This doesn’t directly answer your question, but neither of the two approaches you outlined would work, I guess, because it would require that forward also accepts a second array, targets.
The “typical” use of the nn modules is that you return the predictions (e.g., logits, softmax outputs etc) from forward and compute the cost outside the loop. E.g., sth like
class MultilayerPerceptron(torch.nn.Module):
def __init__(self, num_features, num_classes):
super(MultilayerPerceptron, self).__init__()
self.linear_1 = torch.nn.Linear(num_features, num_hidden_1)
self.linear_2 = torch.nn.Linear(num_hidden_1, num_hidden_2)
self.linear_out = torch.nn.Linear(num_hidden_2, num_classes)
def forward(self, x):
out = self.linear_1(x)
out = F.relu(out)
out = self.linear_2(out)
out = F.relu(out)
logits = self.linear_out(out)
probas = F.softmax(logits, dim=1)
return logits, probas
model = MultilayerPerceptron(num_features=num_features,
num_classes=num_classes)
cost_fn = torch.nn.CrossEntropyLoss()
optimizer = torch.optim.SGD(model.parameters(), lr=learning_rate)
for epoch in range(num_epochs):
model.train()
for batch_idx, (features, targets) in enumerate(train_loader):
features = features.view(-1, 28*28).to(device)
targets = targets.to(device)
### FORWARD AND BACK PROP
logits, probas = model(features)
cost = cost_fn(logits, targets)
optimizer.zero_grad()
cost.backward()
### UPDATE MODEL PARAMETERS
optimizer.step()
I guess, because it would require that forward also accepts a second array, targets.
My code was just meant to be simple (and thus non functional), in order to illustrate my question. In my case, the target variable is non changing, and it setup durring a setup phase as self.target.
For my code example, I am working with VGG/sequential models, and the forward function for my loss module would be inside a class (which I add to the sequential model).
The “typical” use of the nn modules is that you return the predictions (e.g., logits, softmax outputs etc) from forward and compute the cost outside the loop. E.g., sth like
I am collecting the self.loss value from each custom nn module, for use in computations. But I don’t need to change the output of a layer in my hierarchical model.

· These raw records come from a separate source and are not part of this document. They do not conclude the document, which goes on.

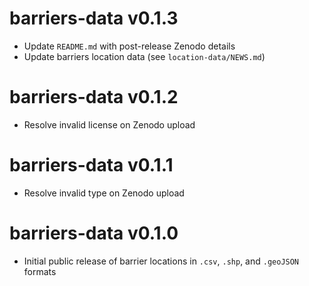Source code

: # barriers-data v0.1.3

* Update `README.md` with post-release Zenodo details
* Update barriers location data (see `location-data/NEWS.md`)

# barriers-data v0.1.2

* Resolve invalid license on Zenodo upload

# barriers-data v0.1.1

* Resolve invalid type on Zenodo upload

# barriers-data v0.1.0

* Initial public release of barrier locations in `.csv`, `.shp`, and `.geoJSON` formats
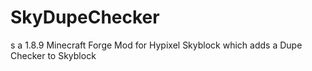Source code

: # SkyDupeChecker
s a 1.8.9 Minecraft Forge Mod for Hypixel Skyblock which adds a Dupe Checker to Skyblock
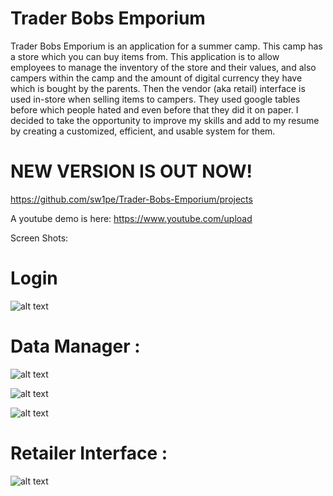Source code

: # Trader Bobs Emporium

Trader Bobs Emporium is an application for a summer camp. This camp has a store which you can buy items from. This application is to allow employees to manage the inventory of the store and their values, and also campers within the camp and the amount of digital currency they have which is bought by the parents. Then the vendor (aka retail) interface is used in-store when selling items to campers. They used google tables before which people hated and even before that they did it on paper. I decided to take the opportunity to improve my skills and add to my resume by creating a customized, efficient, and usable system for them.﻿
# NEW VERSION IS OUT NOW!

https://github.com/sw1pe/Trader-Bobs-Emporium/projects

A youtube demo is here: https://www.youtube.com/upload

Screen Shots:

# Login

![alt text](https://github.com/sw1pe/Trader-Bobs-Emporium/blob/master/Screen%20Shots/login.PNG)

# Data Manager :

![alt text](https://github.com/sw1pe/Trader-Bobs-Emporium/blob/master/Screen%20Shots/dashboard.PNG)

![alt text](https://github.com/sw1pe/Trader-Bobs-Emporium/blob/master/Screen%20Shots/items.PNG)

![alt text](https://github.com/sw1pe/Trader-Bobs-Emporium/blob/master/Screen%20Shots/log.jpg)

# Retailer Interface :

![alt text](https://github.com/sw1pe/Trader-Bobs-Emporium/blob/master/Screen%20Shots/retailer.PNG)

My code was just meant to be simple (and thus non functional),
I see! Back to the original Q: No you wouldn’t need to return an output variable inside the
def forward(self, x):
out = self.linear_1(x)
out = F.relu(out)
out = self.linear_2(out)
out = F.relu(out)
cost_fn = torch.nn.CrossEntropyLoss()
self.cost = cost_fn(self.linear_out(out), targets)
return None
and then the following training loop:
for epoch in range(num_epochs):
for batch_idx, (features, targets) in enumerate(train_loader):
features = features.to(device)
targets = targets.to(device)
### FORWARD AND BACK PROP
model(features)
optimizer.zero_grad()
model.cost.backward()
### UPDATE MODEL PARAMETERS
optimizer.step()
you could even do sth like this and it would work (i.e., the code will run):
def forward(self, x):
self.cost = torch.tensor(99., requires_grad=True)
return None
...
### FORWARD AND BACK PROP
model(features)
optimizer.zero_grad()
model.cost.backward()